Chinese chicken is a bit of an enigma to those unfamiliar with it, but once you taste it, it becomes part of your regular palate when you're eating out in Chinatown. Anyway, I have a great way to fix up those leftovers, (or any other type of chicken for that matter). I just make an omelete out of it.

What I used:
  • 3 small stalks scallion
  • 2 cloves garlic
  • handful (about 1 1/2 cup) leftover chicken, cubed
  • 4 eggs
  • 1 tablespoon heavy cream (optional)
  • salt and pepper to taste
It's pretty simple. Just cut up the leftover chicken and brown it with the garlic and scallion in a medium flame. While that's going, scramble the eggs with the heavy cream, and pour it over the chicken when it's beginning to brown. I use my trusty wok for this to create a nice golden brown omelete.

The nice thing is that it's hearty without being heavy as many breakfast omeletes tend to be. Normally I use milk for my eggs, but in this case, heavy cream works well to incorporate the chicken, garlic and scallions. It gives the eggs a bit more substance.

I added a side of skillet potatoes make this a complete (Chris-approved) breakfast, which went incredibly well with my Panama Duran coffee from McNulty's. If you're making this for one, just halve the ingredients. That's it!

Thursday, November 02, 2006

I eat a lot less when I take time to make my food look pretty. I think it's because it takes a bit more effort, and doing so makes me slow down to enjoy eating it. (Normally I whip up a big pile o' food and scarf it down fast.)

Chris brought home a gigantic box of crackers the other day, (we're talking 3lbs), and I wanted to eat it. I love crunchy. We didn't have any cheese at home so I made tuna salad to accommodate. I had a weird craving for olives so I added that in along with red peppers, onions and scallions for garnish. Hey, at least my tuna fish is never boring. And this snack was Chris-approved, which was surprising because he doesn't even like olives!

Sunday, October 29, 2006

Nothing like a stack of silver dollar pancakes to make a weekend morning. I like to add a little vanilla the batter. Makes it more aromatic, I dare say.

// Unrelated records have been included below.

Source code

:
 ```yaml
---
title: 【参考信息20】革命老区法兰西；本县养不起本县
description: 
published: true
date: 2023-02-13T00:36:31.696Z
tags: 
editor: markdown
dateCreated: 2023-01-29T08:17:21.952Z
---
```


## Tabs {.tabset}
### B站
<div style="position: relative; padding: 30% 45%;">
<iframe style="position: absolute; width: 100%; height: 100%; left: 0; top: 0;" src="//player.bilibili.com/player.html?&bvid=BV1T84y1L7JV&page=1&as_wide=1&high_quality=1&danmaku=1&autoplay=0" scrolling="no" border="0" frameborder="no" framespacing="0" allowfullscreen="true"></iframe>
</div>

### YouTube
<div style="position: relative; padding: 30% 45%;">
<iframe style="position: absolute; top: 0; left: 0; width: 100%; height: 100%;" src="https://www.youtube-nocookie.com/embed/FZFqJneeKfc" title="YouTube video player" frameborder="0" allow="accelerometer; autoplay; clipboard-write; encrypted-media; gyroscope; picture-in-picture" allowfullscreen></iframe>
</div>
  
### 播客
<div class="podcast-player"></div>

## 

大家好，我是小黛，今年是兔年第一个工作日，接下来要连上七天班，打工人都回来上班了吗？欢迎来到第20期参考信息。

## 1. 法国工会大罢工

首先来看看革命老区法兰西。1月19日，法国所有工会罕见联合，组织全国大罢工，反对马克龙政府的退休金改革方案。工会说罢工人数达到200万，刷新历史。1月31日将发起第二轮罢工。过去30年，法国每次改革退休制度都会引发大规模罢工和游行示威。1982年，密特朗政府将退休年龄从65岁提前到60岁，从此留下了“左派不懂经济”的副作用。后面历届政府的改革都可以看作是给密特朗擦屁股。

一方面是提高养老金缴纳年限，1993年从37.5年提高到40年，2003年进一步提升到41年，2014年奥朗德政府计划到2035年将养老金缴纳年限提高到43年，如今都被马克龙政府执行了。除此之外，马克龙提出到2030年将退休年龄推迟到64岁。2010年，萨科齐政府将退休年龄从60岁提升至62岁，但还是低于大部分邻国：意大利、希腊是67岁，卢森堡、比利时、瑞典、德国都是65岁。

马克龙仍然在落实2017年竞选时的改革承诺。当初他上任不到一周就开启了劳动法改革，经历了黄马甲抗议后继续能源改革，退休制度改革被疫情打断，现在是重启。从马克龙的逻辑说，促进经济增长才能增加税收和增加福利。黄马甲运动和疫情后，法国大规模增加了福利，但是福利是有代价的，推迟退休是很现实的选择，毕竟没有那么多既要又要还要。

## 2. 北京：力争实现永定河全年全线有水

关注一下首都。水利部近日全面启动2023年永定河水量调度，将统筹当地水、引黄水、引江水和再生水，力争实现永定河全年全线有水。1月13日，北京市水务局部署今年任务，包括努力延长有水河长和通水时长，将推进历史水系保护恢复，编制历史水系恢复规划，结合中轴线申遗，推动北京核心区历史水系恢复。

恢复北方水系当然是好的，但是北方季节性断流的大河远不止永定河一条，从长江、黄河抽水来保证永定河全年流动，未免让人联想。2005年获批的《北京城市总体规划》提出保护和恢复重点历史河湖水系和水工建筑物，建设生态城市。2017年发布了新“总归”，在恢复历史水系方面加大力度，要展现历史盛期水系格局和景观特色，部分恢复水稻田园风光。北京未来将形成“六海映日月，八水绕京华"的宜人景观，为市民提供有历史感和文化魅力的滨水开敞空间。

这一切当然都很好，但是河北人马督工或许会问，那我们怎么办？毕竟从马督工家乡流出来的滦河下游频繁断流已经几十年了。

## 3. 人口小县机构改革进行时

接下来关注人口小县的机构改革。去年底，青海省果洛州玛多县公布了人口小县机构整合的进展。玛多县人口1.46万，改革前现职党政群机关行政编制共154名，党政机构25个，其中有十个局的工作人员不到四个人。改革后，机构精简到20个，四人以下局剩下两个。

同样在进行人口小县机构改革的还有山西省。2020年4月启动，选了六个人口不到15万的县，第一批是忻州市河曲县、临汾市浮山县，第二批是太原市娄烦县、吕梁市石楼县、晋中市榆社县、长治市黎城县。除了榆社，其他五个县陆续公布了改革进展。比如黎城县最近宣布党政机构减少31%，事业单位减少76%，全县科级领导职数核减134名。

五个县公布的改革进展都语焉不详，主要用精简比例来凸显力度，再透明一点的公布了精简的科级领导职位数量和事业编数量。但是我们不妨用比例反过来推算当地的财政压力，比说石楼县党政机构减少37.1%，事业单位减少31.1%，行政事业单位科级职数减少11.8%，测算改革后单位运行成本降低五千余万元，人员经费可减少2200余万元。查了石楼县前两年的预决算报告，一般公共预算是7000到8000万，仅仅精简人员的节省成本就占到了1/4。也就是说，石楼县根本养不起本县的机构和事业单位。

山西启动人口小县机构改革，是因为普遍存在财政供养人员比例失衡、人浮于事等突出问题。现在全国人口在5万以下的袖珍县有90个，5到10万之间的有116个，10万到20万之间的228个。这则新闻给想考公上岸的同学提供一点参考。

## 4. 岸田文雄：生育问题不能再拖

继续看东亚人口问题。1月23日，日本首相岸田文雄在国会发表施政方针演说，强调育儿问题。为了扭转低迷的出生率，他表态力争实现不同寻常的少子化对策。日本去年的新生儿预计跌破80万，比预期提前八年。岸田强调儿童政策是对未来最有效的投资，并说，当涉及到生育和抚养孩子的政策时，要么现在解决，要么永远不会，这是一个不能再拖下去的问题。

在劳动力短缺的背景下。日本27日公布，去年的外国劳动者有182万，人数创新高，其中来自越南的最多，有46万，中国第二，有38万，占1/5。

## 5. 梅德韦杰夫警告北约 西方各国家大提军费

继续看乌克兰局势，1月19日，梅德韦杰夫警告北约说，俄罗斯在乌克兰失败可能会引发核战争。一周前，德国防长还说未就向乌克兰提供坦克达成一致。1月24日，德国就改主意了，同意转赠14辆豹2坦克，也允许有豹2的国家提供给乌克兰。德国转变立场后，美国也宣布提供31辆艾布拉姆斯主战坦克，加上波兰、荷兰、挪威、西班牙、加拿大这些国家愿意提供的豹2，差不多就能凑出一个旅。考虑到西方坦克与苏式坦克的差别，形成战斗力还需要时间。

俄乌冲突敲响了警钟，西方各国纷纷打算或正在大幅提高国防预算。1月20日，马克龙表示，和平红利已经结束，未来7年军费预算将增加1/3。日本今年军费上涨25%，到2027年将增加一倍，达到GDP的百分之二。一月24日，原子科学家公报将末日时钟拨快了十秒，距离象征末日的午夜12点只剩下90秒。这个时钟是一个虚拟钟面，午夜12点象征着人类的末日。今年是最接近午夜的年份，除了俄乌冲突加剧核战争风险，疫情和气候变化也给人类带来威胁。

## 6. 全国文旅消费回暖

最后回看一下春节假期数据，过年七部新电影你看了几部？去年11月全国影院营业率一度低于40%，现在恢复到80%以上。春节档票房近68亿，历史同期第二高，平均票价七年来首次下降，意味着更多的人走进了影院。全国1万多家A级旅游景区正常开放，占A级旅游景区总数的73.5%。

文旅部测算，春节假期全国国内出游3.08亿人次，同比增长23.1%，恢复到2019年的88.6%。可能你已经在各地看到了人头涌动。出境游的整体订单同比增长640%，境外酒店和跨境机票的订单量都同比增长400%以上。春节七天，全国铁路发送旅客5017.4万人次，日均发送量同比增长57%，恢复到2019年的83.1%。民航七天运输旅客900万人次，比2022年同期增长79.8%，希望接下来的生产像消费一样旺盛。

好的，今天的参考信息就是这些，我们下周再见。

Saturday, October 21, 2006

Hot Potato!

I love immigrants. If it weren't for them, we wouldn't have such a variety of delicious food that we can take in as our own. I believe if all the world's leaders sat down together at the dinner table and shared in a happy feast, no one would worry about nuclear threats and wars and such.

Speaking of potato, I was in a mood for a potato pancake this morning. I don't recall where I learned this recipe from, only that I used to make it every Sunday for breakfast in place of hash browns, sometime in my teenage years when I was living away from home.

The premise is pretty simple, (and I'm a fan of simple). Grate some potatoes, slice up some onions, add an egg and flour for binding and skillet it up. (On a related note, I am loving the fact that I'm getting so much use out of the 3 cast iron skillets that I got on sale for $10 at Macy's!)

The recipe:
  • 2 medium potatoes, scrubbed and grated
  • 1 medium onion, thinly sliced
  • 1 egg
  • 1 tablespoon flour
  • oil (I used canola oil I'm sure any will do)
  • salt and pepper to taste
  1. In a bowl, mix potatoes and onions together, salt and pepper
  2. In a separate bowl, mix egg and flour until it forms a batter
  3. Combine both mixtures together and salt and pepper
  4. Heat up about a tablespoon of oil in a skillet at medium temperature
  5. Drop in mixture to form palm-sized pieces, cook about 4 minutes on each side or until it yields a nice crispy, golden brown color
That's it!

In the past I've eaten this with ketchup and fruit jam. Today I dabbed a bit of low fat sour cream to satisfy my newly acquired fondness of the stuff. By the way, you can also grate your onion instead of slicing it. I just find the texture more fun with keeping it sliced, as the onion flavor is more enhanced in the onion itself. (Plus I don't cry as much when prepping!)